Recall that the weight is the new flux divided by the injected flux (times other weighting factors).

$w_i=w\frac{\Phi_{test}(E_i,\theta_i)}{\Phi_{generated}(E_i,\theta_i)}$
In this case however, we have separate astophysical and atmospheric weights, so we will have to reweight them separately.
$w_{i,{atmo}}=w_{atmo}\frac{\Phi_{test, {atmo}}(E_i,\theta_i)}{\Phi_{generated, {atmo}}(E_i,\theta_i)}$
$w_{i,{astro}}=w_{atmo}\frac{\Phi_{test, {atmo}}(E_i,\theta_i)}{\Phi_{generated, {astro}}(E_i,\theta_i)}$
$w_{i}=w_{i,{atmo}}+w_{i,{astro}}$
For the atmospheric component our injected flux is $1.0$ times the expectation
So $w_{i,{atmo}}=N_{atmo} \cdot w_{atmo}$
For the astrophysical component we are using a powerlaw spectrum, and our injected flux is $1.0\cdot \frac{E}{100TeV}^{-2.5}$
So $w_{i,{astro}}=N_{astro} \cdot \frac{\frac{E}{100TeV}^{-\gamma}}{\frac{E}{100TeV}^{-2.5}} \cdot w_{astro}$
Define a function called weight_event below that takes as arguments (events, atmo_norm, astro_norm, astro_gamma) and returns the weights of those events.
Remember to use the energy of the primary neutrino to weight the spectrum.
We are using energy units of GeV so that 100TeV==1e5

In [ ]:
def weight_event(event, atmo_norm, astro_norm, astro_gamma):
    pass

Define the binning

We want to bin across all three observables we have (energy, zenith, topology)
In energy we generally use logarithmic bins, because they are appropriate for characterizing the sharply falling powerlaw spectrum. Our fit energy range is from 60TeV to 10PeV because it covers the deposited energy of our sample well, and below 60TeV we have poor understanding of the background. 20 bins are used as a compromise between fine binning for a better fit and coarse binning because of limited simulation statistics.
energy_bins = np.logspace(np.log10(60.0e3), np.log10(1.0e7), 20+1)
In zenith we use bins that are evenly spaced in cos(theta) because it scales with the overburden and observed flux. In a similar compromise we have found 10 bins to be appropriate for zenith.
zenith_bins = np.arccos(np.linspace(-1, 1, 10+1))[::-1]
In topology there are two categories, so it is equivalent to just define two bins.
topology_bins = np.linspace(0, 2, 2+1)

In [ ]:
energy_bins = 
zenith_bins = 
topology_bins = 

Function for binning

For our likelihood problem we need to bin both the data, and simulation.
However binning is expensive and we only want to do it once.
One easy way to manage this with numpy is to create masks for each bin.
So events_in_bin = all_events[bin_mask]
Define a function that produces a mask for each bin
def make_bin_masks(energies, zeniths, topologies, energy_bins=energy_bins, zenith_bins=zenith_bins, topology_bins=topology_bins):
This function should return an array of masks.

np.digitize

Docstring: digitize(x, bins, right=False)
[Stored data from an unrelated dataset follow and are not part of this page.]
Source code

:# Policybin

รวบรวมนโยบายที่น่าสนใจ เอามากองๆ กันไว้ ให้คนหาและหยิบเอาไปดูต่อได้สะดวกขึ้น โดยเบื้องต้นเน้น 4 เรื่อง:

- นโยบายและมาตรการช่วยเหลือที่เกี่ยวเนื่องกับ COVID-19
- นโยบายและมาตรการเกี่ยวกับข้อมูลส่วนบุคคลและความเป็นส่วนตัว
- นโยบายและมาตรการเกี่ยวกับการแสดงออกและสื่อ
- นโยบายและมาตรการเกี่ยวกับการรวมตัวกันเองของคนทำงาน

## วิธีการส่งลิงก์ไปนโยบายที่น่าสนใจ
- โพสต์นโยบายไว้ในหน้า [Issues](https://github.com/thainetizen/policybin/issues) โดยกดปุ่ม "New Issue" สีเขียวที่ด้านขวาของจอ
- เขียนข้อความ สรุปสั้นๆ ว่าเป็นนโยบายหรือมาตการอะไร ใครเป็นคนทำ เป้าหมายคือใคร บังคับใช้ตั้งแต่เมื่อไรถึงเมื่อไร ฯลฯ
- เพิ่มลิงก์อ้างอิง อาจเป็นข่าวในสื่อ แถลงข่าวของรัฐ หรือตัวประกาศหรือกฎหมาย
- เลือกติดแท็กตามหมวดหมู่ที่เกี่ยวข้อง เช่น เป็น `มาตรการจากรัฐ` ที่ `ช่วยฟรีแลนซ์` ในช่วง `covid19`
Return the indices of the bins to which each value in input array belongs.

Each index i returned is such that bins[i-1] <= x < bins[i] if bins is monotonically increasing, or bins[i-1] > x >= bins[i] if bins is monotonically decreasing. If values in x are beyond the bounds of bins, 0 or len(bins) is returned as appropriate. If right is True, then the right bin is closed so that the index i is such that bins[i-1] < x <= bins[i] or bins[i-1] >= x > bins[i] if bins is monotonically increasing or decreasing, respectively.

In [ ]:
def make_bin_masks(energies, zeniths, topologies,
                   energy_bins=energy_bins, zenith_bins=zenith_bins, topology_bins=topology_bins):
    pass

Define bin masks

Using the function we just wrote, we can call it get our simulation bin masks, and the data bin masks

In [ ]:
bin_masks = 
data_masks = 

Define the likelihood

We want a function that takes the data, simulation, and our physics parameters; that returns the negative log likelihood.
One important piece of this is the expectation from the simulation.
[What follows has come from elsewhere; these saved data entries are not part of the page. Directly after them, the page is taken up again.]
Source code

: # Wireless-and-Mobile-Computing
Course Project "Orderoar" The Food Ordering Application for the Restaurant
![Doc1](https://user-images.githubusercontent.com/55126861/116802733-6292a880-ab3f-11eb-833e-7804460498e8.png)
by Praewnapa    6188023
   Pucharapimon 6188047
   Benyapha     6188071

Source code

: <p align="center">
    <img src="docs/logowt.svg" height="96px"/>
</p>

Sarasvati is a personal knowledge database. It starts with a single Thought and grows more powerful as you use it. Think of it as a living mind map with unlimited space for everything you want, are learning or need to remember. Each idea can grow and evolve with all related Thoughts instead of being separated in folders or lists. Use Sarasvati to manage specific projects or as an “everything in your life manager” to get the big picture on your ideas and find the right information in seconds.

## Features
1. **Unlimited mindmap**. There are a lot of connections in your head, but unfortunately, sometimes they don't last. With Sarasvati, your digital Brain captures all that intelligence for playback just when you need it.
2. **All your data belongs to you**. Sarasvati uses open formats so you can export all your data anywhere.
Define expectation function

Let's first define the function that returns the expectation.

In [ ]:
def get_expectation(events, masks, weighting):
    pass

Define likelihood function

$\mathcal{L}(\vec{\theta}|\vec{d})=\prod_i\frac{(\lambda_i)^{k_i}e^{-\lambda_i}}{k_i!}$
$\mathcal{L}(\vec{\theta}|\vec{d})=\prod_i\frac{(\lambda_i)^{k_i}e^{-\lambda_i}}{\Gamma [k_i+1]}$
$\log\mathcal{L}(\vec{\theta}|\vec{d})=\sum_i k_i \cdot \log(\lambda_i) - \lambda_i - \Gamma [k_i+1]$

In [ ]:
def llh(data, simulation_events, atmo_norm, astro_norm, astro_gamma):
    pass
    l[np.logical_and(data == 0, expect == 0)] = 0
    l = np.sum(l).real
    return l
In [ ]:
# Test it
print llh(..., simulation_events, 1.0, 6.0, 2.9)

Get the binned data

In [ ]:
data = 

Minimize the negative log likelihood

sp.optimize

Signature: sp.optimize.minimize(fun, x0, args=(), method=None, jac=None, hess=None, hessp=None, bounds=None, constraints=(), tol=None, callback=None, options=None)
Docstring:
Minimization of scalar function of one or more variables.

In general, the optimization problems are of the form::

minimize f(x) subject to

g_i(x) >= 0,  i = 1,...,m
h_j(x)  = 0,  j = 1,...,p

where x is a vector of one or more variables. g_i(x) are the inequality constraints. h_j(x) are the equality constrains.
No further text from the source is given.